I have been using this formula, and I know it works.
But now that I think about it...n has not been squared. I know x bar is equal to sum of x divided by n

I don't know whether you can understand what I am trying to say

I thank you all for your precious time,

Judi
• May 29th 2008, 10:15 PM
mr fantastic
Quote:

Originally Posted by Judi
I don't know how to write sigma notation here, so I am going to word it instead

sum of square of the difference of the x and mean = sum of the square of the x minus square of the sum of x divided by n

I have been using this formula, and I know it works.
But now that I think about it...n has not been squared.

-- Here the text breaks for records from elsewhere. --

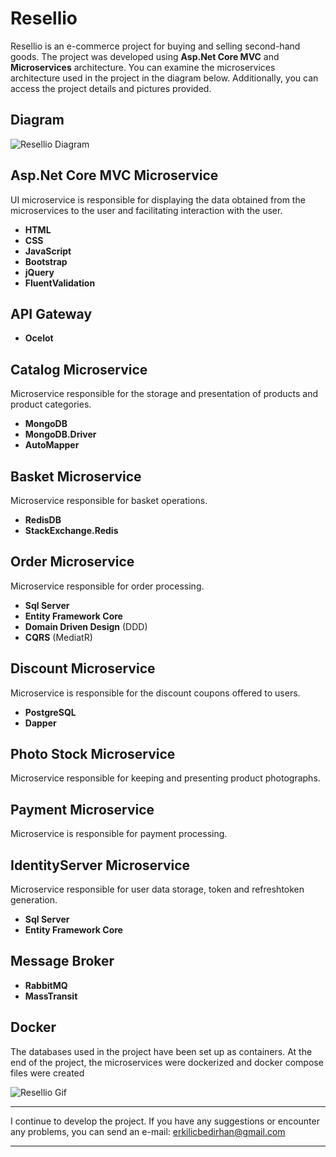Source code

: # Resellio

Resellio is an e-commerce project for buying and selling second-hand goods. The project was developed using **Asp.Net Core MVC** and **Microservices** architecture. You can examine the microservices architecture used in the project in the diagram below. Additionally, you can access the project details and pictures provided.

## Diagram

![Resellio Diagram](https://i.ibb.co/N6tVj47/Resellio-Diagram.png)

## Asp.Net Core MVC Microservice

UI microservice is responsible for displaying the data obtained from the microservices to the user and facilitating interaction with the user.

- **HTML**
- **CSS**
- **JavaScript**
- **Bootstrap**
- **jQuery**
- **FluentValidation**

## API Gateway

- **Ocelot**

## Catalog Microservice

Microservice responsible for the storage and presentation of products and product categories.

 - **MongoDB**
 - **MongoDB.Driver**
 - **AutoMapper**
  
## Basket Microservice

Microservice responsible for basket operations.

- **RedisDB**
- **StackExchange.Redis**

## Order Microservice

Microservice responsible for order processing.

- **Sql Server**
- **Entity Framework Core**
- **Domain Driven Design** (DDD)
- **CQRS** (MediatR)

## Discount Microservice

Microservice is responsible for the discount coupons offered to users.

- **PostgreSQL**
- **Dapper**

## Photo Stock Microservice

Microservice responsible for keeping and presenting product photographs.

## Payment Microservice

Microservice is responsible for payment processing.

## IdentityServer Microservice

Microservice responsible for user data storage, token and refreshtoken generation.

- **Sql Server**
- **Entity Framework Core**

## Message Broker

- **RabbitMQ** 
- **MassTransit** 

## Docker

The databases used in the project have been set up as containers. At the end of the project, the microservices were dockerized and docker compose files were created

![Resellio Gif](https://s12.gifyu.com/images/SDglD.gif)

---

I continue to develop the project. If you have any suggestions or encounter any problems, you can send an e-mail: erkilicbedirhan@gmail.com

---
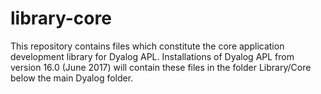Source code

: # library-core

This repository contains files which constitute the core application development library for Dyalog APL. Installations of Dyalog APL from version 16.0 (June 2017) will contain these files in the folder Library/Core below the main Dyalog folder.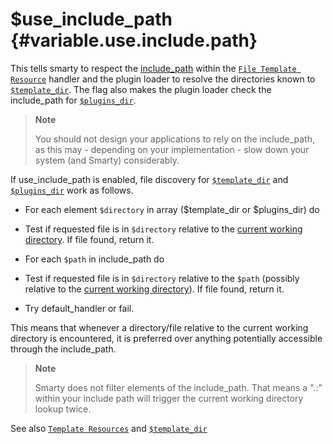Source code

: \$use\_include\_path {#variable.use.include.path}
====================

This tells smarty to respect the
[include\_path](&url.php-manual;ini.core.php#ini.include-path) within
the [`File Template Resource`](#resources.file) handler and the plugin
loader to resolve the directories known to
[`$template_dir`](#variable.template.dir). The flag also makes the
plugin loader check the include\_path for
[`$plugins_dir`](#variable.plugins.dir).

> **Note**
>
> You should not design your applications to rely on the include\_path,
> as this may - depending on your implementation - slow down your system
> (and Smarty) considerably.

If use\_include\_path is enabled, file discovery for
[`$template_dir`](#variable.template.dir) and
[`$plugins_dir`](#variable.plugins.dir) work as follows.

-   For each element `$directory` in array (\$template\_dir or
    \$plugins\_dir) do

-   Test if requested file is in `$directory` relative to the [current
    working directory](&url.php-manual;function.getcwd.php). If file
    found, return it.

-   For each `$path` in include\_path do

-   Test if requested file is in `$directory` relative to the `$path`
    (possibly relative to the [current working
    directory](&url.php-manual;function.getcwd.php)). If file found,
    return it.

-   Try default\_handler or fail.

This means that whenever a directory/file relative to the current
working directory is encountered, it is preferred over anything
potentially accessible through the include\_path.

> **Note**
>
> Smarty does not filter elements of the include\_path. That means a
> \".:\" within your include path will trigger the current working
> directory lookup twice.

See also [`Template Resources`](#resources) and
[`$template_dir`](#variable.template.dir)

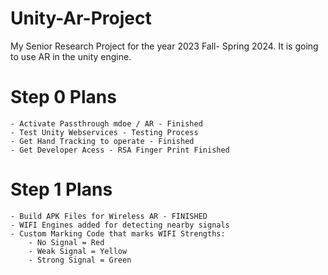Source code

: # Unity-Ar-Project
 My Senior Research Project for the year 2023 Fall- Spring 2024. It is going to use AR in the unity engine. 

# Step 0 Plans
	- Activate Passthrough mdoe / AR - Finished
	- Test Unity Webservices - Testing Process
	- Get Hand Tracking to operate - Finished
	- Get Developer Acess - RSA Finger Print Finished
	
# Step 1 Plans
	- Build APK Files for Wireless AR - FINISHED
	- WIFI Engines added for detecting nearby signals 
	- Custom Marking Code that marks WIFI Strengths:
		- No Signal = Red
		- Weak Signal = Yellow
		- Strong Signal = Green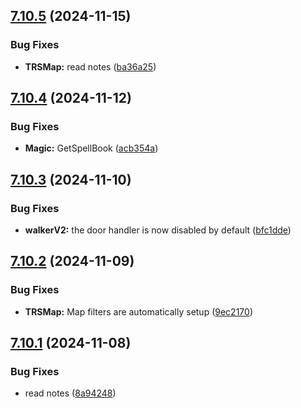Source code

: ## [7.10.5](https://github.com/Torwent/SRL-T/compare/v7.10.4...v7.10.5) (2024-11-15)


### Bug Fixes

* **TRSMap:** read notes ([ba36a25](https://github.com/Torwent/SRL-T/commit/ba36a2533184906b91787d8151ef2cc2d424ec90))



## [7.10.4](https://github.com/Torwent/SRL-T/compare/v7.10.3...v7.10.4) (2024-11-12)


### Bug Fixes

* **Magic:** GetSpellBook ([acb354a](https://github.com/Torwent/SRL-T/commit/acb354a52d4b967dd0fbcc4f4421471dad3315b0))



## [7.10.3](https://github.com/Torwent/SRL-T/compare/v7.10.2...v7.10.3) (2024-11-10)


### Bug Fixes

* **walkerV2:** the door handler is now disabled by default ([bfc1dde](https://github.com/Torwent/SRL-T/commit/bfc1dde439bc4636ecc798c1a95149f31241ad58))



## [7.10.2](https://github.com/Torwent/SRL-T/compare/v7.10.1...v7.10.2) (2024-11-09)


### Bug Fixes

* **TRSMap:** Map filters are automatically setup ([9ec2170](https://github.com/Torwent/SRL-T/commit/9ec2170c5d29f9a304e828a6560882c367ec8927))



## [7.10.1](https://github.com/Torwent/SRL-T/compare/v7.10.0...v7.10.1) (2024-11-08)


### Bug Fixes

* read notes ([8a94248](https://github.com/Torwent/SRL-T/commit/8a94248a340c1f3726b515e2ae2bd7b78f9c06bb))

I know x bar is equal to sum of x divided by n

I don't know whether you can understand what I am trying to say

I thank you all for your precious time,

Judi

$\sum_{i=1}^{n} (x_i - \mu)^2 = \sum_{i=1}^{n} (x_i)^2 - 2 \sum_{i=1}^{n} x_i \mu + \sum_{i=1}^{n} \mu^2$

$\sum_{i=1}^{n} (x_i)^2 - 2 \mu \sum_{i=1}^{n} x_i + n \mu^2$

$\sum_{i=1}^{n} (x_i)^2 - 2 \mu (n \mu) + n \mu^2$

$\sum_{i=1}^{n} (x_i)^2 - n \mu^2$

$\sum_{i=1}^{n} (x_i)^2 - n \left( \frac{\sum_{i=1}^n x_i}{n}\right)^2$

$\sum_{i=1}^{n} (x_i)^2 - \frac{\left(\sum_{i=1}^n x_i\right)^2}{n}$